At this point, you have a schema, you deployed it to your database, learned a bit more about your favorite ORM, cursed a few times because it was not 100% intuitive, and are rolling it out. Great!
Modeling Data with Graph
Modeling your customer order management system using graphs is much faster. First, property graph databases like Memgraph, don't have a strict schema, so you don't have to define it upfront. You need to differentiate customers,
purchases, and products. Those will be nodes (vertices) in our graph with appropriate labels. You will then need to connect them and add properties on those connections, which is pretty straightforward too.
Can you handle many-to-many? Of course, graph databases support fast arbitrary relationships. Let's make a layout diagram. It's not as explicit as the relational schema, but it's semantically clearer, and in general more intuitive.
Let's write a few Cypher queries so you can populate your database. Unlike SQL, where you actually had to define the database schema beforehand, in graph databases, the insertion itself defines the structure. We won't explain the queries in detail, feel free to check out our quick-start on Cypher. Let's start by creating a Customer
and a Product
node:
CREATE (customer:Customer {name: "John Doe", id: 0})
CREATE (product:Product {brand: "Shooz", name: "X3D Ultra Turbo Pro 3.1",
cost: 399.95, id: 0})
RETURN customer.id, product.id;
Notice how you haven't added all the properties yet. You don't need to know the whole data structure upfront, you can modify it as the need arises. If you're building some sort of a web API in front of your database, the input queries don't even have to be predefined. Here's how a creation-query generator would look in Python (slightly different Cypher syntax to facilitate the property map generation):
def make_create_query(id, label, properties):
"""
Generates a Cypher query for creating a node with the given
label and properties. Properties map strings (names) to primitive
values (ints, floats, bools, strings).
"""
return "CREATE (node:{1} {{{2}}}) " \
"SET node.id = {0} RETURN id".format(
id, label, ", ".join("{}: {!r}".format(*kv) for kv in properties.items()))

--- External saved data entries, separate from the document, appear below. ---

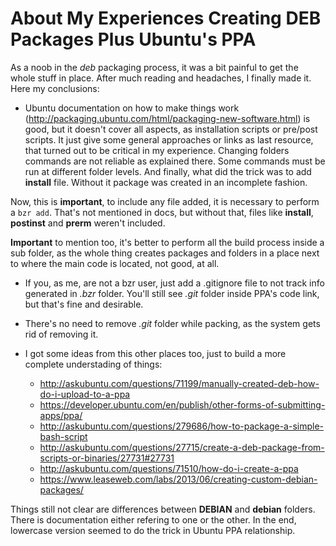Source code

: About My Experiences Creating DEB Packages Plus Ubuntu's PPA
============================================================

As a noob in the *deb* packaging process, it was a bit painful to get the whole stuff
in place. After much reading and headaches, I finally made it. Here my conclusions:

- Ubuntu documentation on how to make things work \(<http://packaging.ubuntu.com/html/packaging-new-software.html>\)
is good, but it doesn't cover all aspects, as installation scripts or pre/post
scripts. It just give some general approaches or links as last resource, that turned
out to be critical in my experience.
Changing folders commands are not reliable as explained there. Some commands must be
run at different folder levels.
And finally, what did the trick was to add **install** file. Without it package
was created in an incomplete fashion.

Now, this is **important**, to include any file added, it is necessary to perform a `bzr add`.
That's not mentioned in docs, but without that, files like **install**, **postinst** and
**prerm** weren't included.

**Important** to mention too, it's better to perform all the build process inside a
sub folder, as the whole thing creates packages and folders in a place next to where
the main code is located, not good, at all.

- If you, as me, are not a bzr user, just add a .gitignore file to not track info
generated in *.bzr* folder. You'll still see *.git* folder inside PPA's code link,
but that's fine and desirable.

- There's no need to remove *.git* folder while packing, as the system gets rid
of removing it.

- I got some ideas from this other places too, just to build a more complete understading
of things:

    * <http://askubuntu.com/questions/71199/manually-created-deb-how-do-i-upload-to-a-ppa>
    * <https://developer.ubuntu.com/en/publish/other-forms-of-submitting-apps/ppa/>
    * <http://askubuntu.com/questions/279686/how-to-package-a-simple-bash-script>
    * <http://askubuntu.com/questions/27715/create-a-deb-package-from-scripts-or-binaries/27731#27731>
    * <http://askubuntu.com/questions/71510/how-do-i-create-a-ppa>
    * <https://www.leaseweb.com/labs/2013/06/creating-custom-debian-packages/>

Things still not clear are differences between **DEBIAN** and **debian** folders.
There is documentation either refering to one or the other. In the end, lowercase
version seemed to do the trick in Ubuntu PPA relationship.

Using such a function, you can easily create nodes with properties extracted from, for example, a HTTP URL. If the structure of your Customer
or Product
entities changes, you don't have to modify the DB schema nor the back-end server (OK, you might want to validate the key-value pairs you get). Zero downtime redeployment comes down to switching to a new front-end. Pretty cool!
Now let's handle creating orders and connecting customers to products. Assuming that you have the info on who the Customer
is and what their Purchase
is (handled by your app's front end), the Cypher query would look something like this:
MATCH (customer:Customer {id: 42}),
(p1:Product {id: 123}),
(p2:Product {id: 654}),
(p3:Product {id: 12})
CREATE (customer)-[:PURCHASED]->(purchase:Purchase {id: 0}),
(purchase)-[:HAS {quantity: 3}]->(p1),
(purchase)-[:HAS {quantity: 5}]->(p2),
(purchase)-[:HAS {quantity: 1}]->(p3);
It's fairly simple. First you MATCH
the known Customer
and Products
and then you create a Purchase
that is connected to them. Generating a query dynamically (the number of different products in a purchase varies) also shouldn't be too hard.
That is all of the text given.